# [EXERCISE REQUIREMENTS]
Write the data out again exactly, with no pictures.

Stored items
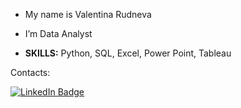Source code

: - My name is Valentina Rudneva
- I’m Data Analyst

- **SKILLS:**  Python, SQL, Excel, Power Point, Tableau
  
Contacts:

<div id="badges">
  <a href="https://www.linkedin.com/in/valentina-rudneva-50651a1b4/">
    <img src="https://img.shields.io/badge/LinkedIn-blue?style=for-the-badge&logo=linkedin&logoColor=white" alt="LinkedIn Badge"/>
  </a>
</div>
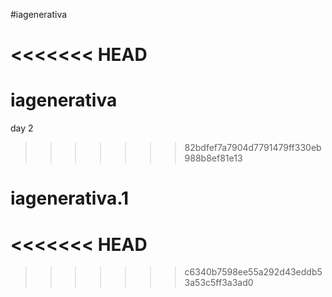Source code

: 



#iagenerativa

<<<<<<< HEAD
=======
# iagenerativa
day 2
>>>>>>> 82bdfef7a7904d7791479ff330eb988b8ef81e13


# iagenerativa.1

<<<<<<< HEAD
=======

>>>>>>> c6340b7598ee55a292d43eddb53a53c5ff3a3ad0
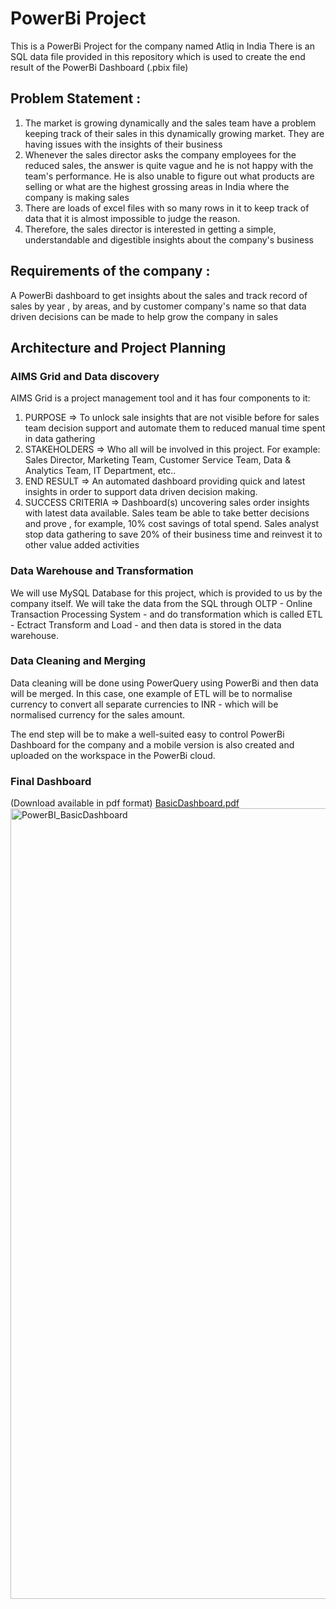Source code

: # PowerBi Project
This is a PowerBi Project for the company named Atliq in India
There is an SQL data file provided in this repository which is used to create the end result of the PowerBi Dashboard (.pbix file)

## Problem Statement :

  1. The market is growing dynamically and the sales team have a problem keeping track of their sales in this dynamically growing market. They are having issues with the insights of their business
  2. Whenever the sales director asks the company employees for the reduced sales, the answer is quite vague and he is not happy with the team's performance. He is also unable to figure out what products are selling or what are the highest grossing areas in India where the company is making sales
  3. There are loads of excel files with so many rows in it to keep track of data that it is almost impossible to judge the reason.
  4. Therefore, the sales director is interested in getting a simple, understandable and digestible insights about the company's business


## Requirements of the company :

A PowerBi dashboard to get insights about the sales and track record of sales by year , by areas, and by customer company's name so that data driven decisions can be made to help grow the company in sales

## Architecture and Project Planning

### AIMS Grid and Data discovery
AIMS Grid is a project management tool and it has four components to it:
  1. PURPOSE => To unlock sale insights that are not visible before for sales team decision support and automate them to reduced manual time spent in data gathering
  2. STAKEHOLDERS => Who all will be involved in this project. For example: Sales Director, Marketing Team, Customer Service Team, Data & Analytics Team, IT Department, etc..
  3. END RESULT => An automated dashboard providing quick and latest insights in order to support data driven decision making.
  4. SUCCESS CRITERIA => Dashboard(s) uncovering sales order insights with latest data available. Sales team be able to take better decisions and prove , for example, 10% cost savings of total spend. Sales analyst stop data gathering to save 20% of their business time and reinvest it to other value added activities

### Data Warehouse and Transformation
We will use MySQL Database for this project, which is provided to us by the company itself. We will take the data from the SQL through OLTP - Online Transaction Processing System - and do transformation which is called ETL - Ectract Transform and Load - and then data is stored in the data warehouse.

### Data Cleaning and Merging
Data cleaning will be done using PowerQuery using PowerBi and then data will be merged. 
In this case, one example of ETL will be to normalise currency to convert all separate currencies to INR - which will be normalised currency for the sales amount.

The end step will be to make a well-suited easy to control PowerBi Dashboard for the company and a mobile version is also created and uploaded on the workspace in the PowerBi cloud.

### Final Dashboard 

(Download available in pdf format)
[BasicDashboard.pdf](https://github.com/alokiksingh1/PowerBI_Proj/files/15299690/BasicDashboard.pdf)
<img width="1265" alt="PowerBI_BasicDashboard" src="https://github.com/alokiksingh1/PowerBI_Proj/assets/101609750/25c93ade-87f5-4685-8647-d225e7564a47">
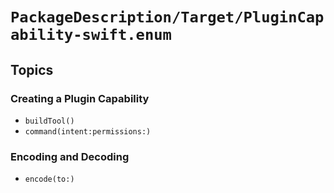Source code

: # ``PackageDescription/Target/PluginCapability-swift.enum``

## Topics

### Creating a Plugin Capability

- ``buildTool()``
- ``command(intent:permissions:)``

### Encoding and Decoding

- ``encode(to:)``
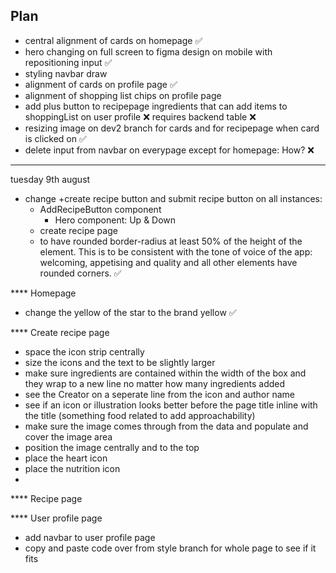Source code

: ## Plan

- central alignment of cards on homepage ✅
- hero changing on full screen to figma design on mobile with repositioning input ✅
- styling navbar draw
- alignment of cards on profile page ✅
- alignment of shopping list chips on profile page
- add plus button to recipepage ingredients that can add items to shoppingList on user profile ❌ requires backend table ❌
- resizing image on dev2 branch for cards and for recipepage when card is clicked on ✅
- delete input from navbar on everypage except for homepage: How? ❌

---

tuesday 9th august

- change +create recipe button and submit recipe button on all instances:
  - AddRecipeButton component
    - Hero component: Up & Down
  - create recipe page
  - to have rounded border-radius at least 50% of the height of the element. This is to be consistent with the tone of voice of the app: welcoming, appetising and quality and all other elements have rounded corners. ✅

\*\*\*\* Homepage

- change the yellow of the star to the brand yellow ✅

\*\*\*\* Create recipe page

- space the icon strip centrally
- size the icons and the text to be slightly larger
- make sure ingredients are contained within the width of the box and they wrap to a new line no matter how many ingredients added
- see the Creator on a seperate line from the icon and author name
- see if an icon or illustration looks better before the page title inline with the title (something food related to add approachability)
- make sure the image comes through from the data and populate and cover the image area
- position the image centrally and to the top
- place the heart icon
- place the nutrition icon
-

\*\*\*\* Recipe page

\*\*\*\* User profile page

- add navbar to user profile page
- copy and paste code over from style branch for whole page to see if it fits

# [RESULT OF THIS TASK]
Source code

: - My name is Valentina Rudneva
- I’m Data Analyst

- **SKILLS:**  Python, SQL, Excel, Power Point, Tableau
  
Contacts:

<div id="badges">
  <a href="https://www.linkedin.com/in/valentina-rudneva-50651a1b4/">
    <img src="https://img.shields.io/badge/LinkedIn-blue?style=for-the-badge&logo=linkedin&logoColor=white" alt="LinkedIn Badge"/>
  </a>
</div>
Source code

: 



#iagenerativa

<<<<<<< HEAD
=======
# iagenerativa
day 2
>>>>>>> 82bdfef7a7904d7791479ff330eb988b8ef81e13


# iagenerativa.1

<<<<<<< HEAD
=======

>>>>>>> c6340b7598ee55a292d43eddb53a53c5ff3a3ad0
Source code

: # PowerBi Project
This is a PowerBi Project for the company named Atliq in India
There is an SQL data file provided in this repository which is used to create the end result of the PowerBi Dashboard (.pbix file)

## Problem Statement :

  1. The market is growing dynamically and the sales team have a problem keeping track of their sales in this dynamically growing market. They are having issues with the insights of their business
  2. Whenever the sales director asks the company employees for the reduced sales, the answer is quite vague and he is not happy with the team's performance. He is also unable to figure out what products are selling or what are the highest grossing areas in India where the company is making sales
  3. There are loads of excel files with so many rows in it to keep track of data that it is almost impossible to judge the reason.
  4. Therefore, the sales director is interested in getting a simple, understandable and digestible insights about the company's business


## Requirements of the company :

A PowerBi dashboard to get insights about the sales and track record of sales by year , by areas, and by customer company's name so that data driven decisions can be made to help grow the company in sales

## Architecture and Project Planning

### AIMS Grid and Data discovery
AIMS Grid is a project management tool and it has four components to it:
  1. PURPOSE => To unlock sale insights that are not visible before for sales team decision support and automate them to reduced manual time spent in data gathering
  2. STAKEHOLDERS => Who all will be involved in this project. For example: Sales Director, Marketing Team, Customer Service Team, Data & Analytics Team, IT Department, etc..
  3. END RESULT => An automated dashboard providing quick and latest insights in order to support data driven decision making.
  4. SUCCESS CRITERIA => Dashboard(s) uncovering sales order insights with latest data available. Sales team be able to take better decisions and prove , for example, 10% cost savings of total spend. Sales analyst stop data gathering to save 20% of their business time and reinvest it to other value added activities

### Data Warehouse and Transformation
We will use MySQL Database for this project, which is provided to us by the company itself. We will take the data from the SQL through OLTP - Online Transaction Processing System - and do transformation which is called ETL - Ectract Transform and Load - and then data is stored in the data warehouse.

### Data Cleaning and Merging
Data cleaning will be done using PowerQuery using PowerBi and then data will be merged. 
In this case, one example of ETL will be to normalise currency to convert all separate currencies to INR - which will be normalised currency for the sales amount.

The end step will be to make a well-suited easy to control PowerBi Dashboard for the company and a mobile version is also created and uploaded on the workspace in the PowerBi cloud.

### Final Dashboard 

(Download available in pdf format)
[BasicDashboard.pdf](https://github.com/alokiksingh1/PowerBI_Proj/files/15299690/BasicDashboard.pdf)
<img width="1265" alt="PowerBI_BasicDashboard" src="https://github.com/alokiksingh1/PowerBI_Proj/assets/101609750/25c93ade-87f5-4685-8647-d225e7564a47">
Source code

: # ``PackageDescription/Target/PluginCapability-swift.enum``

## Topics

### Creating a Plugin Capability

- ``buildTool()``
- ``command(intent:permissions:)``

### Encoding and Decoding

- ``encode(to:)``
Source code

: ## Plan

- central alignment of cards on homepage ✅
- hero changing on full screen to figma design on mobile with repositioning input ✅
- styling navbar draw
- alignment of cards on profile page ✅
- alignment of shopping list chips on profile page
- add plus button to recipepage ingredients that can add items to shoppingList on user profile ❌ requires backend table ❌
- resizing image on dev2 branch for cards and for recipepage when card is clicked on ✅
- delete input from navbar on everypage except for homepage: How? ❌

---

tuesday 9th august

- change +create recipe button and submit recipe button on all instances:
  - AddRecipeButton component
    - Hero component: Up & Down
  - create recipe page
  - to have rounded border-radius at least 50% of the height of the element. This is to be consistent with the tone of voice of the app: welcoming, appetising and quality and all other elements have rounded corners. ✅

\*\*\*\* Homepage

- change the yellow of the star to the brand yellow ✅

\*\*\*\* Create recipe page

- space the icon strip centrally
- size the icons and the text to be slightly larger
- make sure ingredients are contained within the width of the box and they wrap to a new line no matter how many ingredients added
- see the Creator on a seperate line from the icon and author name
- see if an icon or illustration looks better before the page title inline with the title (something food related to add approachability)
- make sure the image comes through from the data and populate and cover the image area
- position the image centrally and to the top
- place the heart icon
- place the nutrition icon
-

\*\*\*\* Recipe page

\*\*\*\* User profile page

- add navbar to user profile page
- copy and paste code over from style branch for whole page to see if it fits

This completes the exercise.